↓↓↓

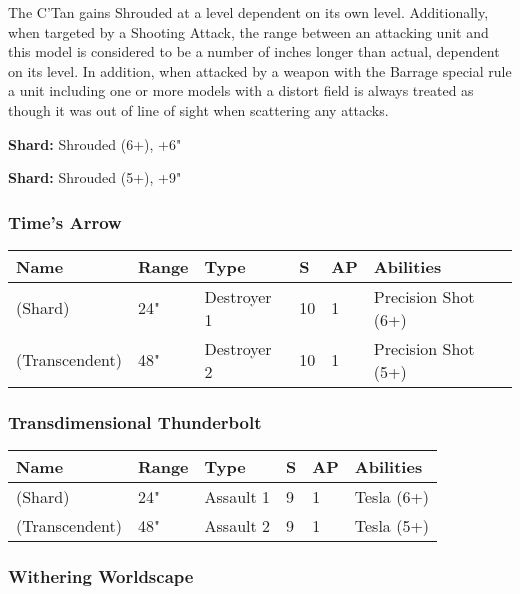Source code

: The C'Tan gains Shrouded at a level dependent on its own level. Additionally, when targeted by a Shooting Attack, the range between an attacking unit and this model is considered to be a number of inches longer than actual, dependent on its level. In addition, when attacked by a weapon with the Barrage special rule a unit including one or more models with a distort field is always treated as though it was out of line of sight when scattering any attacks.

\textbf{Shard:} Shrouded (6+), +6"

\textbf{Shard:} Shrouded (5+), +9"

\subsubsection{Time's Arrow} \label{Time's Arrow}

\noindent
\begin{tabular}{||m{160pt} m{31pt} m{55pt} m{12pt} m{12pt} m{200pt}||}
	\hline
	Name & Range & Type & S & AP & Abilities \\
	\hline
	\quickref{Time's Arrow} (Shard) & 24" & Destroyer 1 & 10 & 1 & Precision Shot (6+) \\
	\quickref{Time's Arrow} (Transcendent) & 48" & Destroyer 2 & 10 & 1 & Precision Shot (5+) \\
	\hline
\end{tabular}

\subsubsection{Transdimensional Thunderbolt} \label{Transdimensional Thunderbolt}

\noindent
\begin{tabular}{||m{160pt} m{31pt} m{55pt} m{12pt} m{12pt} m{200pt}||}
	\hline
	Name & Range & Type & S & AP & Abilities \\
	\hline
	\quickref{Transdimensional Thunderbolt} (Shard) & 24" & Assault 1 & 9 & 1 & Tesla (6+) \\
	\quickref{Transdimensional Thunderbolt} (Transcendent) & 48" & Assault 2 & 9 & 1 & Tesla (5+) \\
	\hline
\end{tabular}

\subsubsection{Withering Worldscape} \label{Withering Worldscape}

↑↑↑

Task prompt:
From the first line to the last, repeat the records exactly and skip the pictures.

Completed exercise:
Source code

: The C'Tan gains Shrouded at a level dependent on its own level. Additionally, when targeted by a Shooting Attack, the range between an attacking unit and this model is considered to be a number of inches longer than actual, dependent on its level. In addition, when attacked by a weapon with the Barrage special rule a unit including one or more models with a distort field is always treated as though it was out of line of sight when scattering any attacks.

\textbf{Shard:} Shrouded (6+), +6"

\textbf{Shard:} Shrouded (5+), +9"

\subsubsection{Time's Arrow} \label{Time's Arrow}

\noindent
\begin{tabular}{||m{160pt} m{31pt} m{55pt} m{12pt} m{12pt} m{200pt}||}
	\hline
	Name & Range & Type & S & AP & Abilities \\
	\hline
	\quickref{Time's Arrow} (Shard) & 24" & Destroyer 1 & 10 & 1 & Precision Shot (6+) \\
	\quickref{Time's Arrow} (Transcendent) & 48" & Destroyer 2 & 10 & 1 & Precision Shot (5+) \\
	\hline
\end{tabular}

\subsubsection{Transdimensional Thunderbolt} \label{Transdimensional Thunderbolt}

\noindent
\begin{tabular}{||m{160pt} m{31pt} m{55pt} m{12pt} m{12pt} m{200pt}||}
	\hline
	Name & Range & Type & S & AP & Abilities \\
	\hline
	\quickref{Transdimensional Thunderbolt} (Shard) & 24" & Assault 1 & 9 & 1 & Tesla (6+) \\
	\quickref{Transdimensional Thunderbolt} (Transcendent) & 48" & Assault 2 & 9 & 1 & Tesla (5+) \\
	\hline
\end{tabular}

\subsubsection{Withering Worldscape} \label{Withering Worldscape}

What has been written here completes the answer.